A novel SPAST gene splicing variant (c.1617-2A>C) in a heterozygous carrier with hereditary spastic paraplegia

Hereditary spastic paraplegia (HSP) is a group of genetically heterogenous neurodegenerative disorders characterized by progressive spasticity and weakness of lower limbs. We report a novel splicing variant (c.1617-2A>C) of the SPAST gene in a heterozygous carrier from an Italian family with autosomal dominant HSP. The case study describes a pure form of spastic paraparesis with the cardinal clinical features of SPG4. The novel variant affects a canonical splice site and is likely to disrupt RNA splicing.
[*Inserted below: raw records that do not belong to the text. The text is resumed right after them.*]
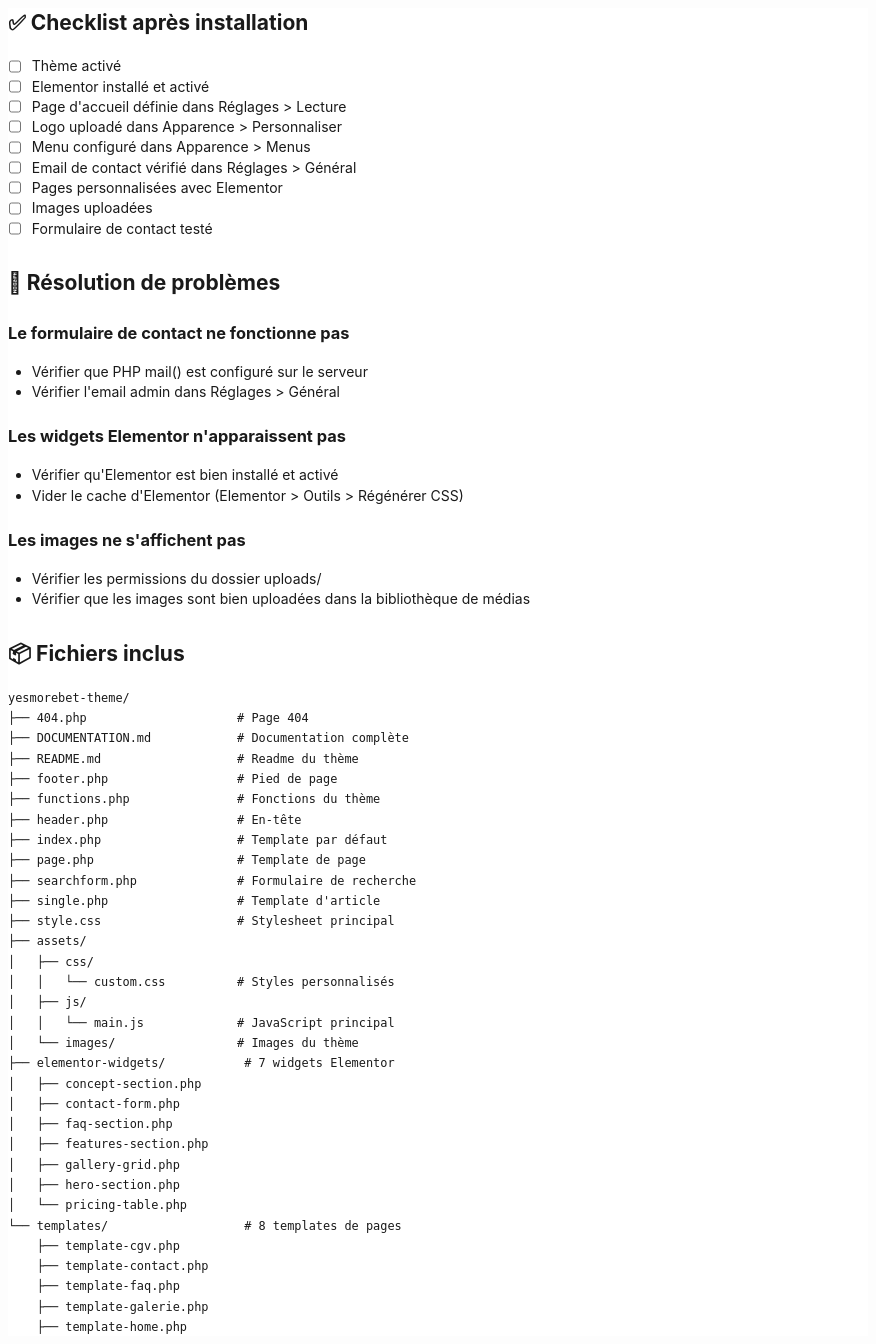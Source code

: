 ## ✅ Checklist après installation

- [ ] Thème activé
- [ ] Elementor installé et activé
- [ ] Page d'accueil définie dans Réglages > Lecture
- [ ] Logo uploadé dans Apparence > Personnaliser
- [ ] Menu configuré dans Apparence > Menus
- [ ] Email de contact vérifié dans Réglages > Général
- [ ] Pages personnalisées avec Elementor
- [ ] Images uploadées
- [ ] Formulaire de contact testé

## 🐛 Résolution de problèmes

### Le formulaire de contact ne fonctionne pas
- Vérifier que PHP mail() est configuré sur le serveur
- Vérifier l'email admin dans Réglages > Général

### Les widgets Elementor n'apparaissent pas
- Vérifier qu'Elementor est bien installé et activé
- Vider le cache d'Elementor (Elementor > Outils > Régénérer CSS)

### Les images ne s'affichent pas
- Vérifier les permissions du dossier uploads/
- Vérifier que les images sont bien uploadées dans la bibliothèque de médias

## 📦 Fichiers inclus

```
yesmorebet-theme/
├── 404.php                     # Page 404
├── DOCUMENTATION.md            # Documentation complète
├── README.md                   # Readme du thème
├── footer.php                  # Pied de page
├── functions.php               # Fonctions du thème
├── header.php                  # En-tête
├── index.php                   # Template par défaut
├── page.php                    # Template de page
├── searchform.php              # Formulaire de recherche
├── single.php                  # Template d'article
├── style.css                   # Stylesheet principal
├── assets/
│   ├── css/
│   │   └── custom.css          # Styles personnalisés
│   ├── js/
│   │   └── main.js             # JavaScript principal
│   └── images/                 # Images du thème
├── elementor-widgets/           # 7 widgets Elementor
│   ├── concept-section.php
│   ├── contact-form.php
│   ├── faq-section.php
│   ├── features-section.php
│   ├── gallery-grid.php
│   ├── hero-section.php
│   └── pricing-table.php
└── templates/                   # 8 templates de pages
    ├── template-cgv.php
    ├── template-contact.php
    ├── template-faq.php
    ├── template-galerie.php
    ├── template-home.php
```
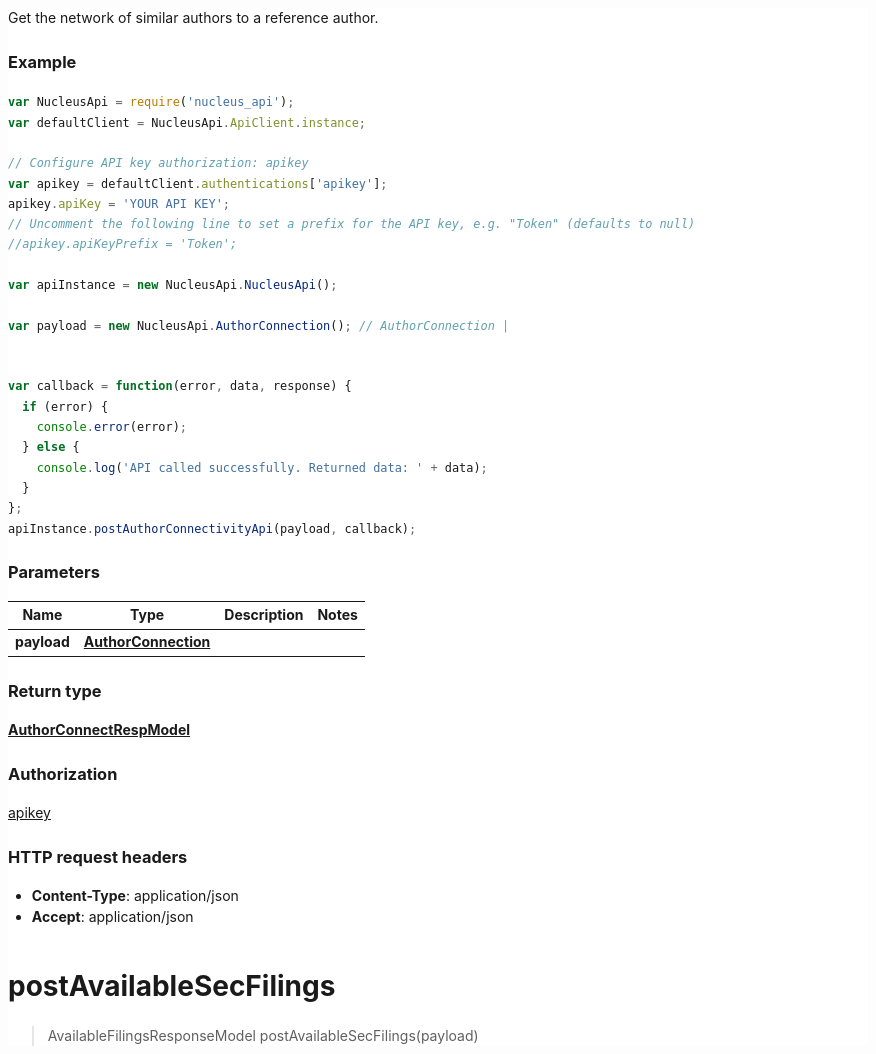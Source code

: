 

Get the network of similar authors to a reference author.

### Example
```javascript
var NucleusApi = require('nucleus_api');
var defaultClient = NucleusApi.ApiClient.instance;

// Configure API key authorization: apikey
var apikey = defaultClient.authentications['apikey'];
apikey.apiKey = 'YOUR API KEY';
// Uncomment the following line to set a prefix for the API key, e.g. "Token" (defaults to null)
//apikey.apiKeyPrefix = 'Token';

var apiInstance = new NucleusApi.NucleusApi();

var payload = new NucleusApi.AuthorConnection(); // AuthorConnection | 


var callback = function(error, data, response) {
  if (error) {
    console.error(error);
  } else {
    console.log('API called successfully. Returned data: ' + data);
  }
};
apiInstance.postAuthorConnectivityApi(payload, callback);
```

### Parameters

Name | Type | Description  | Notes
------------- | ------------- | ------------- | -------------
 **payload** | [**AuthorConnection**](AuthorConnection.md)|  | 

### Return type

[**AuthorConnectRespModel**](AuthorConnectRespModel.md)

### Authorization

[apikey](../README.md#apikey)

### HTTP request headers

 - **Content-Type**: application/json
 - **Accept**: application/json

<a name="postAvailableSecFilings"></a>
# **postAvailableSecFilings**
> AvailableFilingsResponseModel postAvailableSecFilings(payload)
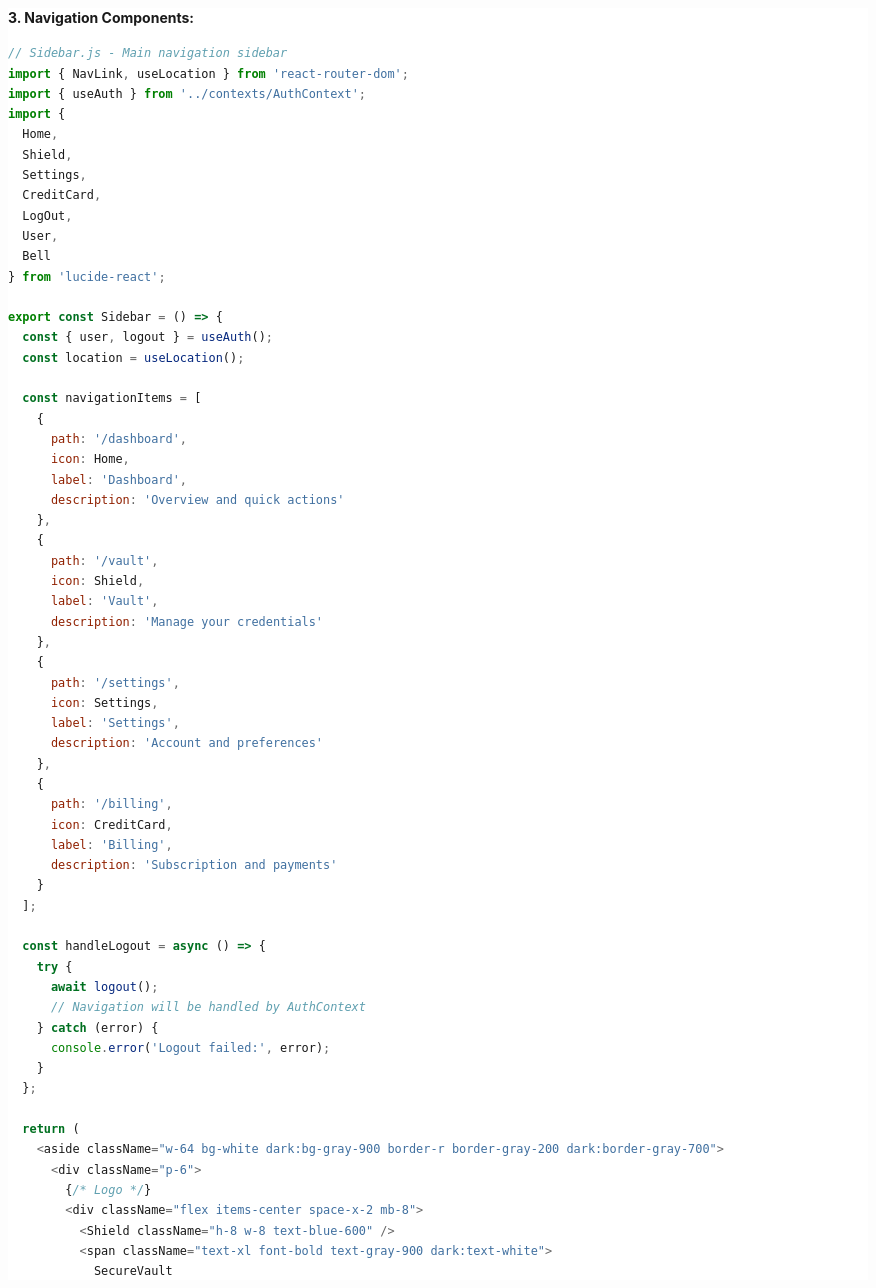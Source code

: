 **3. Navigation Components:**
```javascript
// Sidebar.js - Main navigation sidebar
import { NavLink, useLocation } from 'react-router-dom';
import { useAuth } from '../contexts/AuthContext';
import { 
  Home, 
  Shield, 
  Settings, 
  CreditCard, 
  LogOut,
  User,
  Bell
} from 'lucide-react';

export const Sidebar = () => {
  const { user, logout } = useAuth();
  const location = useLocation();

  const navigationItems = [
    {
      path: '/dashboard',
      icon: Home,
      label: 'Dashboard',
      description: 'Overview and quick actions'
    },
    {
      path: '/vault',
      icon: Shield,
      label: 'Vault',
      description: 'Manage your credentials'
    },
    {
      path: '/settings',
      icon: Settings,
      label: 'Settings',
      description: 'Account and preferences'
    },
    {
      path: '/billing',
      icon: CreditCard,
      label: 'Billing',
      description: 'Subscription and payments'
    }
  ];

  const handleLogout = async () => {
    try {
      await logout();
      // Navigation will be handled by AuthContext
    } catch (error) {
      console.error('Logout failed:', error);
    }
  };

  return (
    <aside className="w-64 bg-white dark:bg-gray-900 border-r border-gray-200 dark:border-gray-700">
      <div className="p-6">
        {/* Logo */}
        <div className="flex items-center space-x-2 mb-8">
          <Shield className="h-8 w-8 text-blue-600" />
          <span className="text-xl font-bold text-gray-900 dark:text-white">
            SecureVault
```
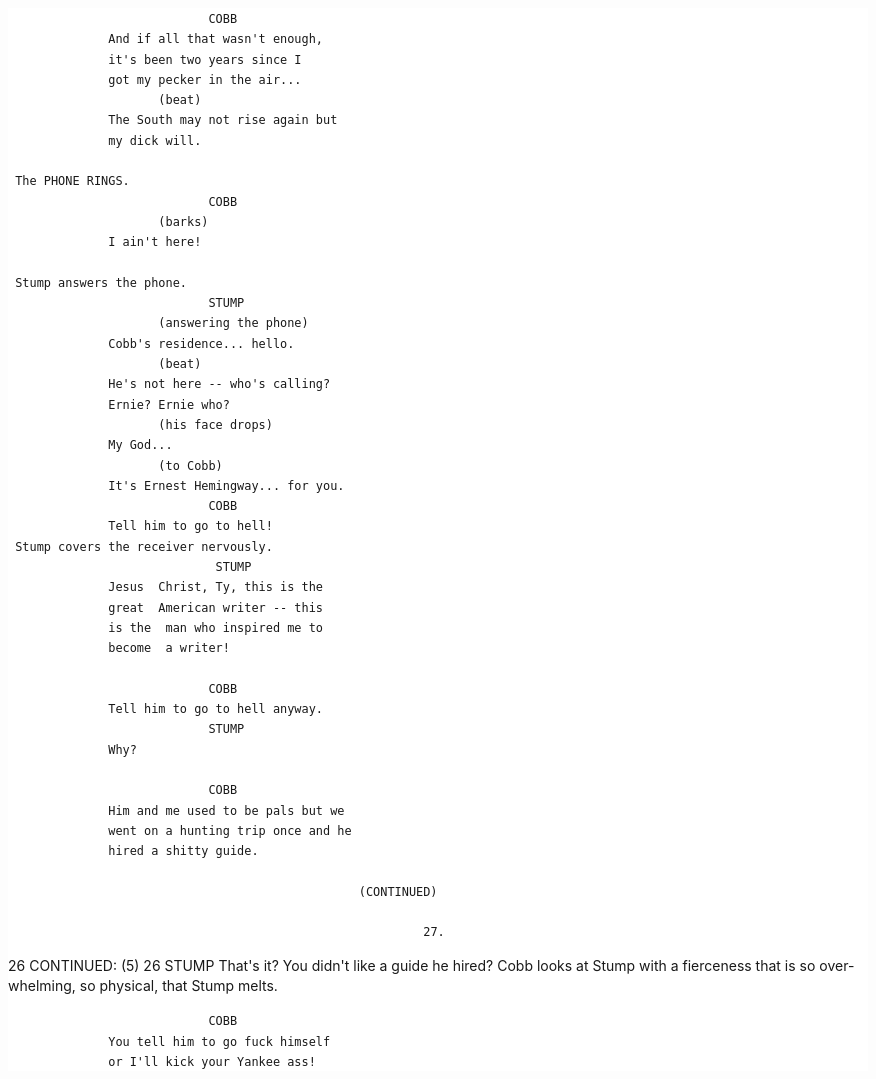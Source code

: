                                 COBB
                  And if all that wasn't enough,
                  it's been two years since I
                  got my pecker in the air...
                         (beat)
                  The South may not rise again but
                  my dick will.

     The PHONE RINGS.
                                COBB
                         (barks)
                  I ain't here!

     Stump answers the phone.
                                STUMP
                         (answering the phone)
                  Cobb's residence... hello.
                         (beat)
                  He's not here -- who's calling?
                  Ernie? Ernie who?
                         (his face drops)
                  My God...
                         (to Cobb)
                  It's Ernest Hemingway... for you.
                                COBB
                  Tell him to go to hell!
     Stump covers the receiver nervously.
                                 STUMP
                  Jesus  Christ, Ty, this is the
                  great  American writer -- this
                  is the  man who inspired me to
                  become  a writer!

                                COBB
                  Tell him to go to hell anyway.
                                STUMP
                  Why?

                                COBB
                  Him and me used to be pals but we
                  went on a hunting trip once and he
                  hired a shitty guide.

                                                     (CONTINUED)

                                                              27.

26   CONTINUED:    (5)                                              26
                                STUMP
                  That's it? You didn't like a
                  guide he hired?
     Cobb looks at Stump with a fierceness that is so over-
     whelming, so physical, that Stump melts.

                                COBB
                  You tell him to go fuck himself
                  or I'll kick your Yankee ass!
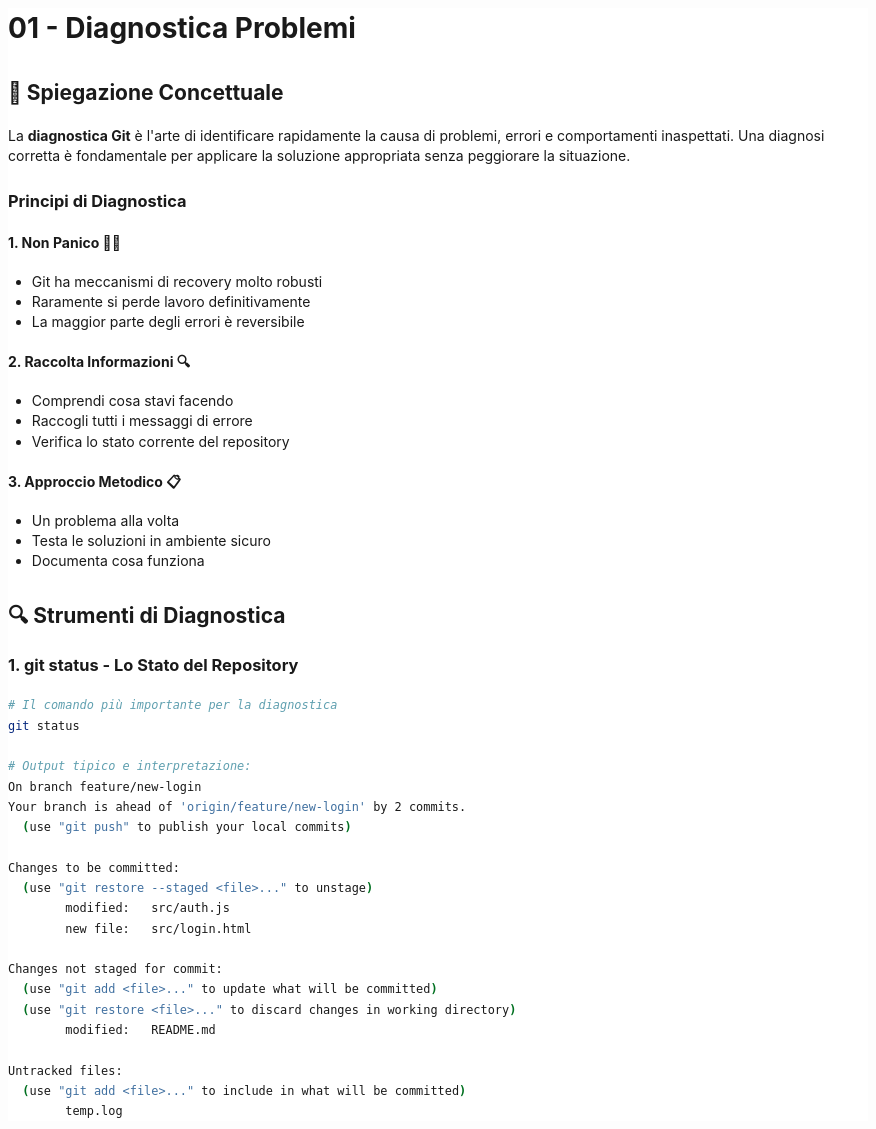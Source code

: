 # 01 - Diagnostica Problemi

## 📖 Spiegazione Concettuale

La **diagnostica Git** è l'arte di identificare rapidamente la causa di problemi, errori e comportamenti inaspettati. Una diagnosi corretta è fondamentale per applicare la soluzione appropriata senza peggiorare la situazione.

### Principi di Diagnostica

#### 1. **Non Panico** 🧘‍♂️
- Git ha meccanismi di recovery molto robusti
- Raramente si perde lavoro definitivamente
- La maggior parte degli errori è reversibile

#### 2. **Raccolta Informazioni** 🔍
- Comprendi cosa stavi facendo
- Raccogli tutti i messaggi di errore
- Verifica lo stato corrente del repository

#### 3. **Approccio Metodico** 📋
- Un problema alla volta
- Testa le soluzioni in ambiente sicuro
- Documenta cosa funziona

## 🔍 Strumenti di Diagnostica

### 1. **git status** - Lo Stato del Repository

```bash
# Il comando più importante per la diagnostica
git status

# Output tipico e interpretazione:
On branch feature/new-login
Your branch is ahead of 'origin/feature/new-login' by 2 commits.
  (use "git push" to publish your local commits)

Changes to be committed:
  (use "git restore --staged <file>..." to unstage)
        modified:   src/auth.js
        new file:   src/login.html

Changes not staged for commit:
  (use "git add <file>..." to update what will be committed)
  (use "git restore <file>..." to discard changes in working directory)
        modified:   README.md

Untracked files:
  (use "git add <file>..." to include in what will be committed)
        temp.log
```

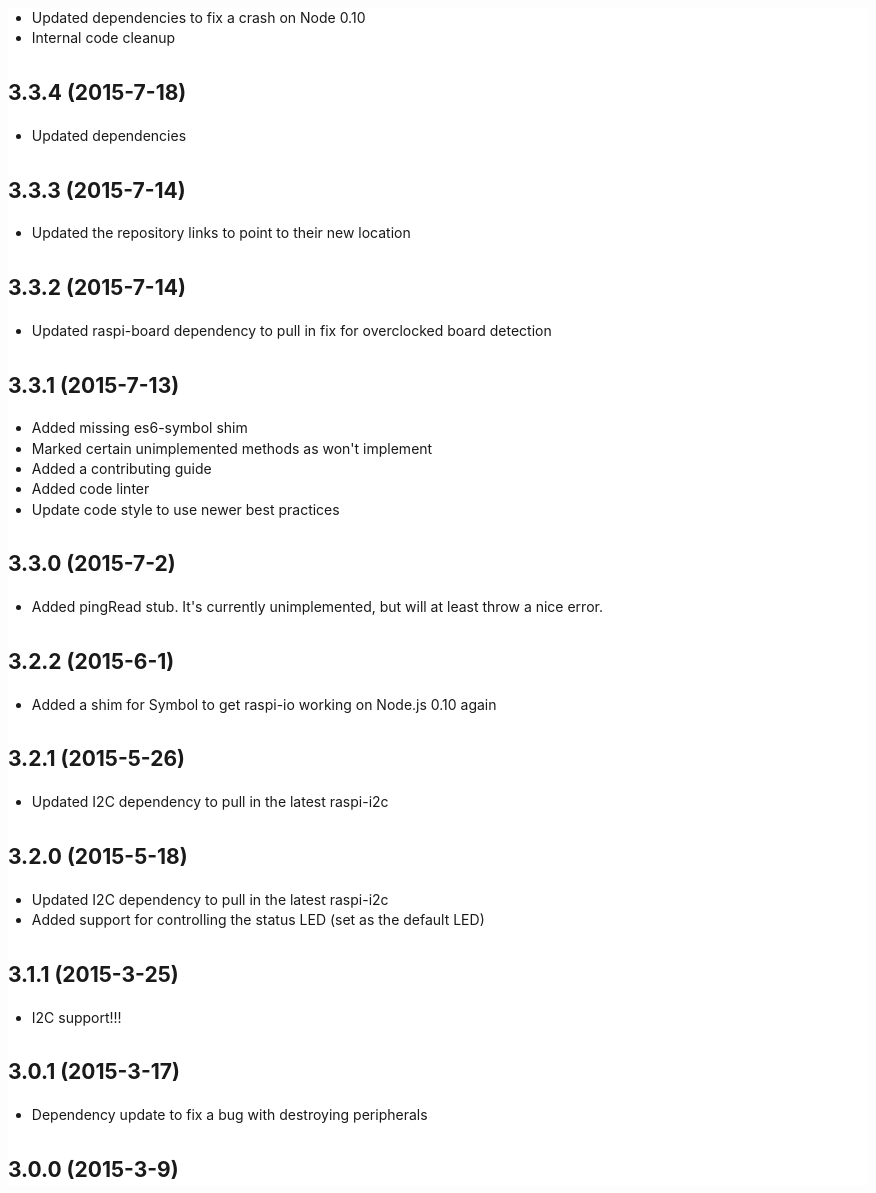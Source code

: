 - Updated dependencies to fix a crash on Node 0.10
- Internal code cleanup

## 3.3.4 (2015-7-18)

- Updated dependencies

## 3.3.3 (2015-7-14)

- Updated the repository links to point to their new location

## 3.3.2 (2015-7-14)

- Updated raspi-board dependency to pull in fix for overclocked board detection

## 3.3.1 (2015-7-13)

- Added missing es6-symbol shim
- Marked certain unimplemented methods as won't implement
- Added a contributing guide
- Added code linter
- Update code style to use newer best practices

## 3.3.0 (2015-7-2)

- Added pingRead stub. It's currently unimplemented, but will at least throw a nice error.

## 3.2.2 (2015-6-1)

- Added a shim for Symbol to get raspi-io working on Node.js 0.10 again

## 3.2.1 (2015-5-26)

- Updated I2C dependency to pull in the latest raspi-i2c

## 3.2.0 (2015-5-18)

- Updated I2C dependency to pull in the latest raspi-i2c
- Added support for controlling the status LED (set as the default LED)

## 3.1.1 (2015-3-25)

- I2C support!!!

## 3.0.1 (2015-3-17)

- Dependency update to fix a bug with destroying peripherals

## 3.0.0 (2015-3-9)
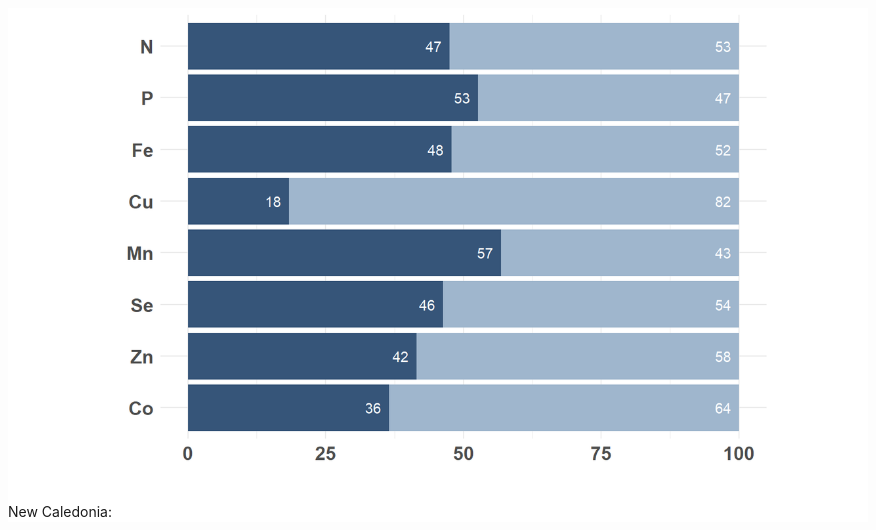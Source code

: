<img src="04_figures_nd_tables_article_files/figure-html/unnamed-chunk-12-1.png" width="672" style="display: block; margin: auto;" />

New Caledonia:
We conclude that the c.1617-2A>C substitution is a null variant, which could be classified as pathogenic; its penetrance should be further investigated. •Hereditary spastic paraplegia (HSP) denotes a group of clinically and genetically heterogeneous neurodegenerative disorders; the identification of the underlying pathogenic variant is crucial.•The case study presents a 59-years-old woman with progressive spasticity and weakness of lower limbs; family history was suggestive for HSP.•Genetic analysis demonstrated a novel heterozygous variant (c.1617-2A>C) of the SPAST gene, which was predicted to disrupt RNA splicing.•Based on clinical and molecular findings, the c.1617-2A>C substitution could be classified as a pathogenic null variant associated with SPG4.